One phrase Aaron used that I really enjoyed [and I imagine it was probably coined elsewhere but this is where it jumped out at me] was the idea of ruling with a towel instead of a sword:

He is talking about Jesus being tempted in the desert and how satan invited Jesus to access power in three different ways and yet Jesus turns him down every time and concludes with this question – Could it be that the more Christians pursue political power to control other people’s behavior, the less we look like Jesus?

And then continues… ‘I realize I”m treading on sacred ground here, but the suggestion is worth considering. Jesus walked and talked like His solem agenda was to love God and serve people. Instead of ruling with a sword or a gavel, He ruled with a towel. Instead of exercising power over people, He exercised power under people. Rather than taking on the role of a master, He took on the role of a servant. Jesus washed His disciple’s feet and taufght them to do the same [John 13.1-17] Jesus displayed zero concern for land or buildings. He wasn’t interested in overthrowing the Romans, not did He have any interest in keeping Jerusalem in the hands of the Jews, as many of today’s “Christian” political activists do. His sole concern was loving people. I wonder what it would look like today if Christians refused to pursue any other agenda but to imitate Jesus? What if our sole earthly agenda was to love people, serve people, and meet their needs?’ [pg 27]
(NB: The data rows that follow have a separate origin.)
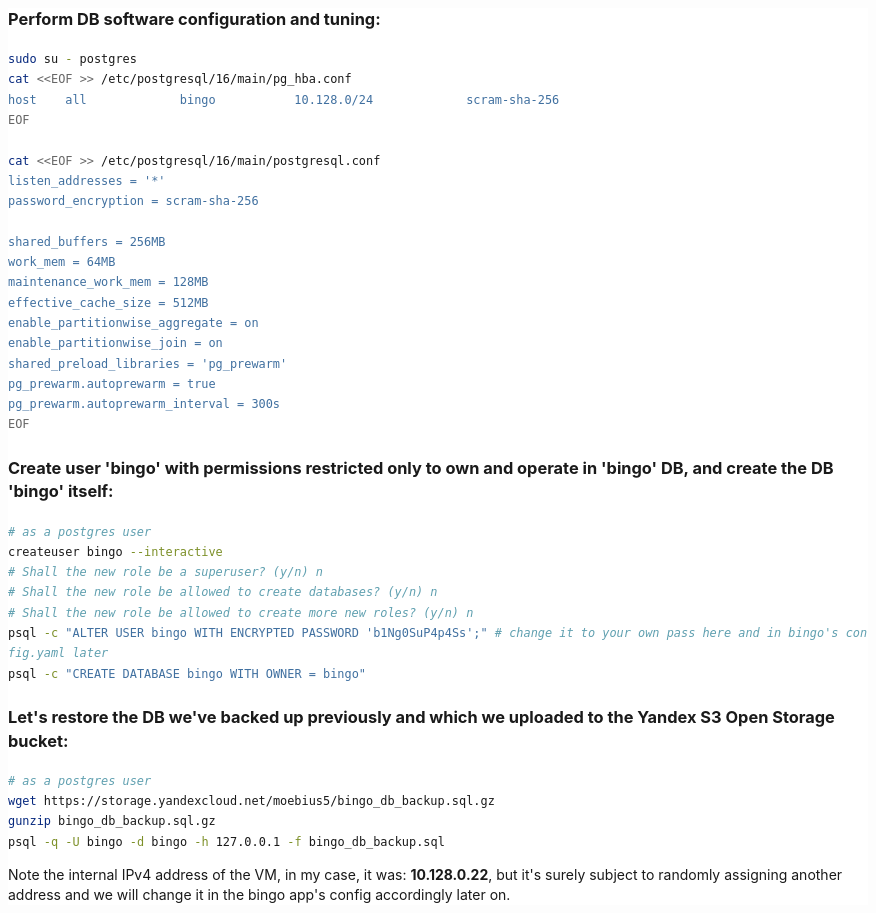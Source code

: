 ### Perform DB software configuration and tuning:

```bash
sudo su - postgres
cat <<EOF >> /etc/postgresql/16/main/pg_hba.conf
host    all             bingo           10.128.0/24             scram-sha-256
EOF

cat <<EOF >> /etc/postgresql/16/main/postgresql.conf
listen_addresses = '*'
password_encryption = scram-sha-256

shared_buffers = 256MB
work_mem = 64MB
maintenance_work_mem = 128MB
effective_cache_size = 512MB
enable_partitionwise_aggregate = on
enable_partitionwise_join = on
shared_preload_libraries = 'pg_prewarm'
pg_prewarm.autoprewarm = true
pg_prewarm.autoprewarm_interval = 300s
EOF
```

### Create user 'bingo' with permissions restricted only to own and operate in 'bingo' DB, and create the DB 'bingo' itself:

```bash
# as a postgres user
createuser bingo --interactive
# Shall the new role be a superuser? (y/n) n
# Shall the new role be allowed to create databases? (y/n) n
# Shall the new role be allowed to create more new roles? (y/n) n
psql -c "ALTER USER bingo WITH ENCRYPTED PASSWORD 'b1Ng0SuP4p4Ss';" # change it to your own pass here and in bingo's config.yaml later
psql -c "CREATE DATABASE bingo WITH OWNER = bingo"
```

### Let's restore the DB we've backed up previously and which we uploaded to the Yandex S3 Open Storage bucket:

```bash
# as a postgres user
wget https://storage.yandexcloud.net/moebius5/bingo_db_backup.sql.gz
gunzip bingo_db_backup.sql.gz
psql -q -U bingo -d bingo -h 127.0.0.1 -f bingo_db_backup.sql
```

Note the internal IPv4 address of the VM, in my case, it was: **10.128.0.22**, but it's surely subject to randomly assigning another address and we will change it in the bingo app's config accordingly later on.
and so it continues – i have a bunch of folded page corners which is how i mark a book i own with something that jumped out at me and was worth sharing but i realise this is already getting fairly long and so i will maybe close with one which has a powerful last line. just to say that the rest of the book feels like a really fair and open-minded questioning and discussing of aspects like how involved christians get in politics, how the kingdom we are meant to be a part of and the ruling empire are two very different things and how we can figure out as members of the kingdom how we live in an empire run state, and what should christians response be to violence and involvement be in wars and so on.

To close of the chapter titled ‘The absent Revolutionary’ which starts with a statement of ‘Here’s my problem. As an American, I’m proud of our revolutionary ancestors, but as a Christian, I can’t find a single basis for violent revolution in the New Testament’

and finishes with, ‘In Habu Abu Assad’s frighteningly realistic 2006 film “Paradise Now,” two young Palestinian men consider blowing themselves up as suicide bombers because they would rather kill than continue living under the thumb of – ironically – Israeli soldiers that treat them as inferiors. How tragic is it that men such as these are unaware that a Kingdom exists in which the poor and the powerless are the exalted ones! [James 1.9-10] This is why the New Testament forbids violent revolution. Violent revolution simply isn’t revolutionary enough.

i love that last line and it sums up the creativity and imagination which Aaron calls Christ followers to if we are indeed going to live out the words and the works of Jesus. If you can get hold of a copy, then ‘Alone with a Jihadist’ is a book worth taking a good read of and considering its contents seriously.